I don't know if you have a good trauma therapist. I do not and traditional therapy does not help me. I am finding my own path. I would love to find a therapist I click with but to just go to therapy without lhaving clear expectations is a dead end. So in the meantime, I post here. I question my beliefs about myself, I question my negative thoughts. I don't challenge them or deny them, I simply question and decide if it is this moment/situation that is making me feel ... Fill in the blank, anger, shame, guilt, fear the list is endless, or is it beliefs I learned in my past and no longer apply to the present moment/situation. I question my spiritual beliefs, my beliefs of what it means to be a woman, my beliefs of who/ what my perceptions of relationships are with men and my expectations. Actually that goes for all my relationships, including the one with myself.
The work doesn't end. That's management, for me at least. I hope your find you path but remember even before you take that first step, you have to decide to get back up.
I look forward to seeing you on the boards!

Alice
 
I want to respond to this and try to honestly. My T says I had, or had potential for ptsd long ago. Anyway, I had many great years until a fall, then I made bad decisions, then I was assaulted and it was full blown ptsd. If i had it before, I never had full blown. Yet I have to consider that I am older now and things accumulative. The things I felt pride in I no longer have any of. Even honesty, not because I am not trying, but because everything is an opinion. Anyway, since diagnosis in 2009, mine has had many faces but not really got better. I wish I could say otherwise.
 
@Hope69 welcome to the forum :)

I had a good 8 year run where I would "...
thank you. I want to get back up, of course part of me doesn't want to do anything but that is not an option. I do have a trauma therapist. I have before as well. I guess the missing piece was around boundaries..
I do hope you find someone you trust to work with you too

thanks Alice
 
@Hope69

I'm glad to hear you have a good therapist.
I try to remind myself of a couple things and maybe they will help you.
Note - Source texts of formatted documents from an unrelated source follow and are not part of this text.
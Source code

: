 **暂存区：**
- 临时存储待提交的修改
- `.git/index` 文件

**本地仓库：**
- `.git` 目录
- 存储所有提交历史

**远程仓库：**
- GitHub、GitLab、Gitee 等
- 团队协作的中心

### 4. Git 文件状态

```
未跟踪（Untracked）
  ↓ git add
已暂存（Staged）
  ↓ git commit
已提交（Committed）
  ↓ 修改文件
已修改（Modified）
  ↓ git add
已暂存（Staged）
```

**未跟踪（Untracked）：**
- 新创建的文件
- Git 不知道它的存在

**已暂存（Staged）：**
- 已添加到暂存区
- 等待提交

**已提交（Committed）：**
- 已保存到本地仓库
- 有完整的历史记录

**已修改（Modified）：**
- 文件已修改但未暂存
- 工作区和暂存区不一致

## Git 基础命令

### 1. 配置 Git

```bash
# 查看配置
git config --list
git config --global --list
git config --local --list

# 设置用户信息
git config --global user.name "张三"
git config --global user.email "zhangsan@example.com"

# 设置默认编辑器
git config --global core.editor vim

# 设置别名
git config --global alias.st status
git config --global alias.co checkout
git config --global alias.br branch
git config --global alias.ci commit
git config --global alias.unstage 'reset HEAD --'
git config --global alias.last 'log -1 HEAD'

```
I am luckier than some for now I know I am capable of embracing and enjoying life. I am capable of feeling loved. Before that good run in my late 40s early 50s, I did not know.

I now have something to work towards and go beyond.

Life naturally has its highs and lows.
Knowing this and accepting I have PTSD that needs managing like a diabetic has to watch their diet and blood sugar.
That means lifestyle changes. Understanding my weak spots and taking care of myself when I am in one.

Develop my coping skills and keep them sharp for when I need them.

Recognize negative thinking patterns.
Thinking I no longer have PTSD and that I can cruise is negative thinking.

My past, even as I write is happening. So if I am being triggered by secret shadows of my past or a mistake I made five minutes ago, I must always remember:

My past does not define me.

Yes it will always be a part of me and it should for I have learned many valuable lessons.
The most important one is get back up.
Going to therapy and coming here you have people who will reach out a hand, you are not alone.